And to all of you who have been following this blog, however long you’ve been reading it for, thanks for coming along for the ride. Your thoughts, comments and support have been very much appreciated. Here’s to that final push.

#oneaday, Day 207: Up ‘n’ Down

I think I might be bipolar.

Granted, my only justification for that is a cursory glance at Wikipedia and the observation that yesterday I was a depressive mess barely able to function, while today I’ve been not exactly what I’d call “enthusiastic”, but have at least got some things done and felt relatively “normal”.

There are, of course, extenuating circumstances to the way I’m feeling so it may not be a chronic condition after all, and naturally I wouldn’t want to publicly declare myself a manic-depressive without consulting an actually-qualified professional. Rather than, you know, a website where you can look up the details of a Frijj milkshake immediately after consulting it for psychiatric symptoms. (Consulting the site. Not the milkshake.)

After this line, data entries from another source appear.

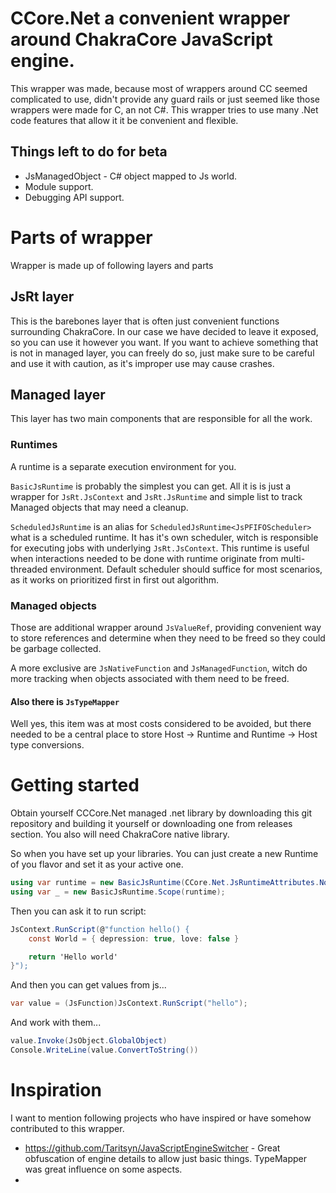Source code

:# CCore.Net a convenient wrapper around ChakraCore JavaScript engine.

This wrapper was made, because most of wrappers around CC seemed complicated to use, didn't provide any guard rails or just seemed like those wrappers were made for C, an not C#. This wrapper tries to use many .Net code features that allow it it be convenient and flexible.

## Things left to do for beta

- JsManagedObject - C# object mapped to Js world.
- Module support.
- Debugging API support.

# Parts of wrapper

Wrapper is made up of following layers and parts

## JsRt layer

This is the barebones layer that is often just convenient functions surrounding ChakraCore. In our case we have decided to leave it exposed, so you can use it however you want. If you want to achieve something that is not in managed layer, you can freely do so, just make sure to be careful and use it with caution, as it's improper use may cause crashes.

## Managed layer

This layer has two main components that are responsible for all the work.

### Runtimes

A runtime is a separate execution environment for you.

`BasicJsRuntime` is probably the simplest you can get. All it is is just a wrapper for `JsRt.JsContext` and `JsRt.JsRuntime` and simple list to track Managed objects that may need a cleanup.

`ScheduledJsRuntime` is an alias for `ScheduledJsRuntime<JsPFIFOScheduler>` what is a scheduled runtime. It has it's own scheduler, witch is responsible for executing jobs with underlying `JsRt.JsContext`. This runtime is useful when interactions needed to be done with runtime originate from multi-threaded environment. Default scheduler should suffice for most scenarios, as it works on prioritized first in first out algorithm.

### Managed objects

Those are additional wrapper around `JsValueRef`, providing convenient way to store references and determine when they need to be freed so they could be garbage collected.

A more exclusive are `JsNativeFunction` and `JsManagedFunction`, witch do more tracking when objects associated with them need to be freed.

#### Also there is `JsTypeMapper`

Well yes, this item was at most costs considered to be avoided, but there needed to be a central place to store Host -> Runtime and Runtime -> Host type conversions.

# Getting started

Obtain yourself CCCore.Net managed .net library by downloading this git repository and building it yourself or downloading one from releases section. You also will need ChakraCore native library.

So when you have set up your libraries. You can just create a new Runtime of you flavor and set it as your active one.

```cs
using var runtime = new BasicJsRuntime(CCore.Net.JsRuntimeAttributes.None);
using var _ = new BasicJsRuntime.Scope(runtime);
```

Then you can ask it to run script:

```cs
JsContext.RunScript(@"function hello() {
    const World = { depression: true, love: false }

    return 'Hello world'
}");
```

And then you can get values from js...

```cs
var value = (JsFunction)JsContext.RunScript("hello");
```

And work with them...

```cs
value.Invoke(JsObject.GlobalObject)
Console.WriteLine(value.ConvertToString())
```

# Inspiration

I want to mention following projects who have inspired or have somehow contributed to this wrapper.

- https://github.com/Taritsyn/JavaScriptEngineSwitcher - Great obfuscation of engine details to allow just basic things. TypeMapper was great influence on some aspects.
-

The mind’s a funny thing. I often wonder if my mind and imagination work the same way as those of other people. I have a very visual imagination. I can picture things very clearly. I can imagine situations actually happening and unfolding. I can empathise with people because I can picture myself in their situation. And if there’s something I’m anxious or nervous about, I generally make it worse for myself by “replaying” the potential situation in my head before it’s even happened, and when it might not even happen at all.

This kind of mind is great for creativity, of course. It’s great for writing, too. When I want to write a cool description of something, all I have to do is imagine the thing in question being right there in front of me. In my mind, I can look at it from all angles, pick it up, touch it, smell it, taste it or punch it in the face. Where appropriate, of course. And then I just have to summon up the words to describe those sensations. It’s an interesting skill to have, and it’s one thing about myself that I wouldn’t want to change for anything, as inconvenient as it can be at times.

Inconvenient? Yes. As I said, this kind of imagination sometimes leads to anticipating things before they happen. I’m not talking having “visions” or premonitions or anything. I’m talking picturing what “might” happen, and “planning” the event in my head. Inevitably, things never quite go the way I expect them to. Sometimes this is a good thing. Sometimes this is a bad thing. It goes to show the pointlessness of the whole exercise. But still I do it.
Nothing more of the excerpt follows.